Sus ideas transgresoras, como la defensa de una vida religiosa alejada de la superficialidad, relativizar el valor de los sacramentos y otorgar superioridad al matrimonio sobre la castidad, junto con su heterodoxa interpretación de los textos sagrados, hicieron que en 1532 fuese encarcelada al ser acusada de hereje por la Inquisición. A pesar de que durante los dos años que duró su encarcelamiento sufrió torturas, no delató a sus seguidores ni renegó de sus ideas, de hecho, haciendo uso de su amplia cultura y de sus dotes retóricas logró hacer frente con solvencia a las argumentaciones de los inquisidores, lo cual, junto a las declaraciones que en su favor hicieron destacados miembros de las poderosas familias que la apoyaban, posibilitaron que fuera absuelta en 1535, aunque tuvo que pagar una elevada multa, cumplir penitencia y retractarse públicamente.
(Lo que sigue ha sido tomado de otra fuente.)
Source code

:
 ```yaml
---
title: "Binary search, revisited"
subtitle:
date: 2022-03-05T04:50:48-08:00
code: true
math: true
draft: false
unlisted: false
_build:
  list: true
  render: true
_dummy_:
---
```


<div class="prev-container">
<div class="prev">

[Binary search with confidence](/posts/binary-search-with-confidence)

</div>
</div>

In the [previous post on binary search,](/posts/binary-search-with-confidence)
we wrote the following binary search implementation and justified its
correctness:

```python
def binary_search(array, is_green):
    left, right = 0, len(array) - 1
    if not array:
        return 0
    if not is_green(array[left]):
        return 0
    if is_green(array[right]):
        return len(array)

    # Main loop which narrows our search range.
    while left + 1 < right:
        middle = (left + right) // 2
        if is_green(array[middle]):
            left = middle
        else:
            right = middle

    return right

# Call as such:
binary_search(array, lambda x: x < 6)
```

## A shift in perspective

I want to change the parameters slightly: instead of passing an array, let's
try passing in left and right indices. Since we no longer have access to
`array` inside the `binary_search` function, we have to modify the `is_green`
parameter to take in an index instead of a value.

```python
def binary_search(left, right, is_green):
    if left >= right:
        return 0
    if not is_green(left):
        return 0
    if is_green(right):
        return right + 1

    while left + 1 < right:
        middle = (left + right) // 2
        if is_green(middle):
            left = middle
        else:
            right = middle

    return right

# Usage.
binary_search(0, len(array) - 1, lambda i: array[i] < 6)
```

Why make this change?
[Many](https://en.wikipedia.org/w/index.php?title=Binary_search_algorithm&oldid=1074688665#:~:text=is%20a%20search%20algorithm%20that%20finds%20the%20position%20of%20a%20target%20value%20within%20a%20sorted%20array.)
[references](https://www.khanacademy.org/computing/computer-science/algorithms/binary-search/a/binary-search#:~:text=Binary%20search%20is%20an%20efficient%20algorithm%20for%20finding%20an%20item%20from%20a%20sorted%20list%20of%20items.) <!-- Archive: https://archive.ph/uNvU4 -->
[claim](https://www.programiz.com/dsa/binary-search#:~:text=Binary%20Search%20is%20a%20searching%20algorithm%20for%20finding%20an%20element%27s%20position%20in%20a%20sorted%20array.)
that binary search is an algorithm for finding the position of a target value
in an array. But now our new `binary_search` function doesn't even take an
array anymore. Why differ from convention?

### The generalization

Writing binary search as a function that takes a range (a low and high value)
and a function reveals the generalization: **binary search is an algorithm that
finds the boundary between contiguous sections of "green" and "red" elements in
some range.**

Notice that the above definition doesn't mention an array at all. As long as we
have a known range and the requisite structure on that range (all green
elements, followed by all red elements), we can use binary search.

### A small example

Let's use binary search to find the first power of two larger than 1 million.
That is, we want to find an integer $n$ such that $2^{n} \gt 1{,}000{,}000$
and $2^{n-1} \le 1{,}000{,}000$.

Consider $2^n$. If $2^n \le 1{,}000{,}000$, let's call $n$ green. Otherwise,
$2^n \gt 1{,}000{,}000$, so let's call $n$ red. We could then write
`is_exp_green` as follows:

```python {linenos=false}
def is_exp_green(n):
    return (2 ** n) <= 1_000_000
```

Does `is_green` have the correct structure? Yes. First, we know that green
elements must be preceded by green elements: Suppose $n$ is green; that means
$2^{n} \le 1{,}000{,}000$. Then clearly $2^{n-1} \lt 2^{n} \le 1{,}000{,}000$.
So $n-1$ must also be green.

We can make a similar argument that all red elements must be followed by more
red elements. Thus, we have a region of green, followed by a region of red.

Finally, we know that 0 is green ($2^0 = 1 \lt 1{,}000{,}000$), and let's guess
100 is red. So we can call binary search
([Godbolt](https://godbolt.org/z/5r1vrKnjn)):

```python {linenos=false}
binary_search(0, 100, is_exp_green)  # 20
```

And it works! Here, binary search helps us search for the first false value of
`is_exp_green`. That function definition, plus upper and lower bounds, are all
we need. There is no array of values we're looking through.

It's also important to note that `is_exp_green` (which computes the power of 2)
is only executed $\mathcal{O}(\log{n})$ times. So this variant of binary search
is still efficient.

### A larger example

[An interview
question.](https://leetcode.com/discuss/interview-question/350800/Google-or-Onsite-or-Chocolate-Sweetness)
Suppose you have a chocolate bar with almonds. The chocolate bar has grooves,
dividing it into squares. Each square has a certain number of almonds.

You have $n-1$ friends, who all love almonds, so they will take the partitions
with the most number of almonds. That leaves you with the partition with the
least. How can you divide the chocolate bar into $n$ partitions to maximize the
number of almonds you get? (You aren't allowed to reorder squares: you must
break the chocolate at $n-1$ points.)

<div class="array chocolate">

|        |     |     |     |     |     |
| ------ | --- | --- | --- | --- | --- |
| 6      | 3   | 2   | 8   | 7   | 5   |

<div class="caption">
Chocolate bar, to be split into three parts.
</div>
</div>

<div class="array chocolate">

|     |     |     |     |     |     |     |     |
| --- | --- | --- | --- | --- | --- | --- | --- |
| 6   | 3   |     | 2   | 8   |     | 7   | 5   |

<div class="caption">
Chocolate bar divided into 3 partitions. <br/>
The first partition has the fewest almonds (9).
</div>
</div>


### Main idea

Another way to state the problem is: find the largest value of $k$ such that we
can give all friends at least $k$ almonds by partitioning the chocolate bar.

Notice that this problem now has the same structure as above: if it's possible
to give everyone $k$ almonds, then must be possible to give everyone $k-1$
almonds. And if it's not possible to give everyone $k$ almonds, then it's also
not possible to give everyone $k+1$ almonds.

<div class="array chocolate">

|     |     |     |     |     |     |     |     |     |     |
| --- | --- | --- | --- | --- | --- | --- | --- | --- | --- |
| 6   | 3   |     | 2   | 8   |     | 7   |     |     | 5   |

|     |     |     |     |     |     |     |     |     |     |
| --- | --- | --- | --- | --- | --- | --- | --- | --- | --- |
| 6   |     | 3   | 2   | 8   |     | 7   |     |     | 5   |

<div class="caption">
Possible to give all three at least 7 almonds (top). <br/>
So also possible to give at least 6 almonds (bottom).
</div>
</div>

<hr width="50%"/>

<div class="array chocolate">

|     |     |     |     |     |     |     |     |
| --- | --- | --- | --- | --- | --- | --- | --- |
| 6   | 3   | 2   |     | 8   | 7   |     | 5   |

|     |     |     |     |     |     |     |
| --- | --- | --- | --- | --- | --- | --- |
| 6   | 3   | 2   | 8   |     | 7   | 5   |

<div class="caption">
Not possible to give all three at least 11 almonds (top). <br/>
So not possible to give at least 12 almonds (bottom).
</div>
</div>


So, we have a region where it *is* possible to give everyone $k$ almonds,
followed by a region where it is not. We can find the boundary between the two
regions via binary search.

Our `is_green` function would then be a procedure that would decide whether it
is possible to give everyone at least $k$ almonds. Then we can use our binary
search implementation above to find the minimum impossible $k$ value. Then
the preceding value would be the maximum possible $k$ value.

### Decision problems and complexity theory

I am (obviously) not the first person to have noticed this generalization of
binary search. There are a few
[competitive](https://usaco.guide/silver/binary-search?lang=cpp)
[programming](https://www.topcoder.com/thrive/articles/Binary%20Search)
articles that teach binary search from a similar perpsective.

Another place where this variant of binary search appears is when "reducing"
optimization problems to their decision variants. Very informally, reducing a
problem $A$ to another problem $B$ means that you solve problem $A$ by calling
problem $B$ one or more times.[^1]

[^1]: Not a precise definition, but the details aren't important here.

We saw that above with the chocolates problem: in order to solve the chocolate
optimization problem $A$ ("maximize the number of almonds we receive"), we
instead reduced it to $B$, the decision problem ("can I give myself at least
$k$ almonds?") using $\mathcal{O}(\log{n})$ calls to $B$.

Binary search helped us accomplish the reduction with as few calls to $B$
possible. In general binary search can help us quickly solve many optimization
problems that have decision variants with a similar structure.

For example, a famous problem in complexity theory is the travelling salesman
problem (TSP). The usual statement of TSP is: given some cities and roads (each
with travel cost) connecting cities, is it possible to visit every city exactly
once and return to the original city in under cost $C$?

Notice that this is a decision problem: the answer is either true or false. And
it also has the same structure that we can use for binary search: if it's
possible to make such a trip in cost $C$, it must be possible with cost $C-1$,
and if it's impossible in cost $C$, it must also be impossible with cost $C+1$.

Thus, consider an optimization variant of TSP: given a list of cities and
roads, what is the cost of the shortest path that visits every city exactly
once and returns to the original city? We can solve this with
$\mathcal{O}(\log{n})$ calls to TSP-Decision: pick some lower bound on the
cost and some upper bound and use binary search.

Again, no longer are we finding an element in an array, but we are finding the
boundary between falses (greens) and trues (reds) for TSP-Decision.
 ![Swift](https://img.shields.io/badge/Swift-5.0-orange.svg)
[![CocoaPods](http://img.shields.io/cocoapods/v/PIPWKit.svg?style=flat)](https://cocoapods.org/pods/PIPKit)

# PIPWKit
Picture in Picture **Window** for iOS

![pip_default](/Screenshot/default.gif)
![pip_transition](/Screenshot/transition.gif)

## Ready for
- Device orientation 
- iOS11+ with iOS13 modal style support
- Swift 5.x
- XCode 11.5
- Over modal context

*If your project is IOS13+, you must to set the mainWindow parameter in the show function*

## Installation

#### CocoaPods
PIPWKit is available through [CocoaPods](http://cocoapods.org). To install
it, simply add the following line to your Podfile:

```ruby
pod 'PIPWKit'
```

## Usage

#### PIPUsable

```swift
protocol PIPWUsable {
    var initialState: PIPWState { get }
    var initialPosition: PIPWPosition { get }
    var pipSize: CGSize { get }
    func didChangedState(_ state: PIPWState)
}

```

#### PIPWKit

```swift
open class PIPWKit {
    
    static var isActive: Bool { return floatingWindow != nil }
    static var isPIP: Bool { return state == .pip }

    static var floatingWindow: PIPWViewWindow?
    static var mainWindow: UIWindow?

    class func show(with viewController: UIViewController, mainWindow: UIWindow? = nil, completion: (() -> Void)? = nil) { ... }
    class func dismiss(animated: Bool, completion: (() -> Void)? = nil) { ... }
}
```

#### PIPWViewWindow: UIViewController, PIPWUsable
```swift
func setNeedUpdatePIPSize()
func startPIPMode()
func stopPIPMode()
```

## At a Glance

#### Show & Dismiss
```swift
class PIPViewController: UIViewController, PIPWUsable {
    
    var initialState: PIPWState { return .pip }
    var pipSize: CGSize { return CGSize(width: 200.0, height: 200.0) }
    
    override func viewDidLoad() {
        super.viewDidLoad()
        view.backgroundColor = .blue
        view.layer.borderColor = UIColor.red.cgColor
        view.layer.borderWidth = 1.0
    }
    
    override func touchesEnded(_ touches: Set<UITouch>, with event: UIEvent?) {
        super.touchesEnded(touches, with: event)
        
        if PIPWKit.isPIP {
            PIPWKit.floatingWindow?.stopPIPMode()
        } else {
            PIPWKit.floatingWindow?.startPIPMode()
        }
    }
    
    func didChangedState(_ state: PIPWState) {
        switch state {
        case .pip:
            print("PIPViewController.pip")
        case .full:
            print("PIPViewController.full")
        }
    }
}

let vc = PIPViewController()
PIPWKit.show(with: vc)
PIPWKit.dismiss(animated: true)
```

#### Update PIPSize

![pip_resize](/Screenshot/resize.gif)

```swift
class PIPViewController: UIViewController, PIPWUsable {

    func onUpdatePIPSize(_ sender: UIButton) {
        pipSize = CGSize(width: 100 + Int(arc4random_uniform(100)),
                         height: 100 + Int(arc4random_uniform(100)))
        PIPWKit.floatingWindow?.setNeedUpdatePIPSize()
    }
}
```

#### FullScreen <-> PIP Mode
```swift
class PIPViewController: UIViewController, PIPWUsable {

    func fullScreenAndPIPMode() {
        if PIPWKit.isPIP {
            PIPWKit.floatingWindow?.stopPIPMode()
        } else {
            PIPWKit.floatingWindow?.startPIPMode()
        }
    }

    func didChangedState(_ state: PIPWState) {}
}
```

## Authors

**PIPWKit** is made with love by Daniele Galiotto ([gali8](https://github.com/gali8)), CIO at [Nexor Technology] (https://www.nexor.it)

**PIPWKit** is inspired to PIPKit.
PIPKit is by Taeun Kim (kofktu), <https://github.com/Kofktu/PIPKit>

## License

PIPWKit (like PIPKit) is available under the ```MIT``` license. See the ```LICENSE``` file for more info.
Aunque, en ocasiones, se ha presentado a Isabel y María como representantes del germen del protestantismo en España, hay que recordar que afirmaron no ser partidarias de las ideas de Lutero. Lucharon contra convencionalismos y padecieron una dura persecución por defender heterodoxas ideas de renovación religiosa y, sobre todo, por hacerlo públicamente, algo que estaba especialmente vetado a las mujeres.